◆ Your instructions
Pick out and copy every line below that has the word "Dict".

◆ Records shown
^^^^^^^^^^^^^^^^

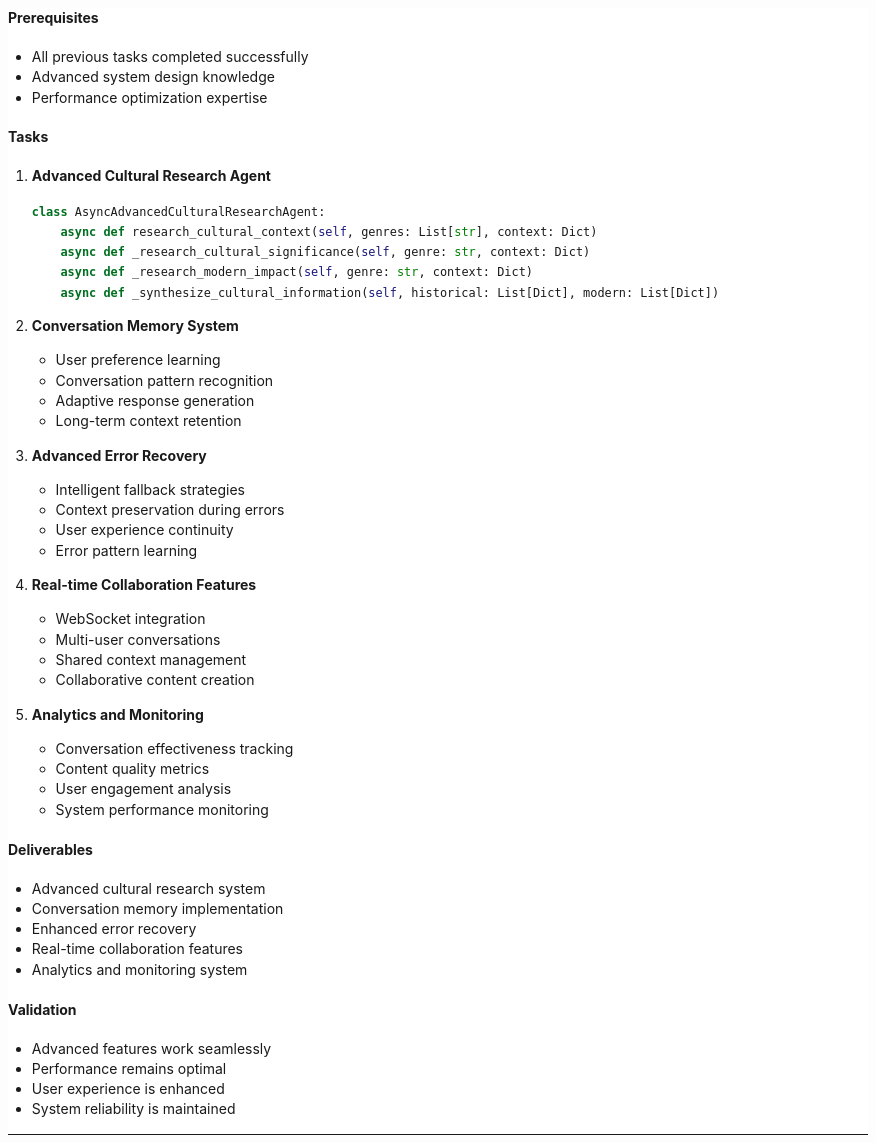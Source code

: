 #### Prerequisites
- All previous tasks completed successfully
- Advanced system design knowledge
- Performance optimization expertise

#### Tasks
1. **Advanced Cultural Research Agent**
   ```python
   class AsyncAdvancedCulturalResearchAgent:
       async def research_cultural_context(self, genres: List[str], context: Dict)
       async def _research_cultural_significance(self, genre: str, context: Dict)
       async def _research_modern_impact(self, genre: str, context: Dict)
       async def _synthesize_cultural_information(self, historical: List[Dict], modern: List[Dict])
   ```

2. **Conversation Memory System**
   - User preference learning
   - Conversation pattern recognition
   - Adaptive response generation
   - Long-term context retention

3. **Advanced Error Recovery**
   - Intelligent fallback strategies
   - Context preservation during errors
   - User experience continuity
   - Error pattern learning

4. **Real-time Collaboration Features**
   - WebSocket integration
   - Multi-user conversations
   - Shared context management
   - Collaborative content creation

5. **Analytics and Monitoring**
   - Conversation effectiveness tracking
   - Content quality metrics
   - User engagement analysis
   - System performance monitoring

#### Deliverables
- Advanced cultural research system
- Conversation memory implementation
- Enhanced error recovery
- Real-time collaboration features
- Analytics and monitoring system

#### Validation
- Advanced features work seamlessly
- Performance remains optimal
- User experience is enhanced
- System reliability is maintained

---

^^^^^^^^^^^^^^^^

◆ Solution below
       async def research_cultural_context(self, genres: List[str], context: Dict)
       async def _research_cultural_significance(self, genre: str, context: Dict)
       async def _research_modern_impact(self, genre: str, context: Dict)
       async def _synthesize_cultural_information(self, historical: List[Dict], modern: List[Dict])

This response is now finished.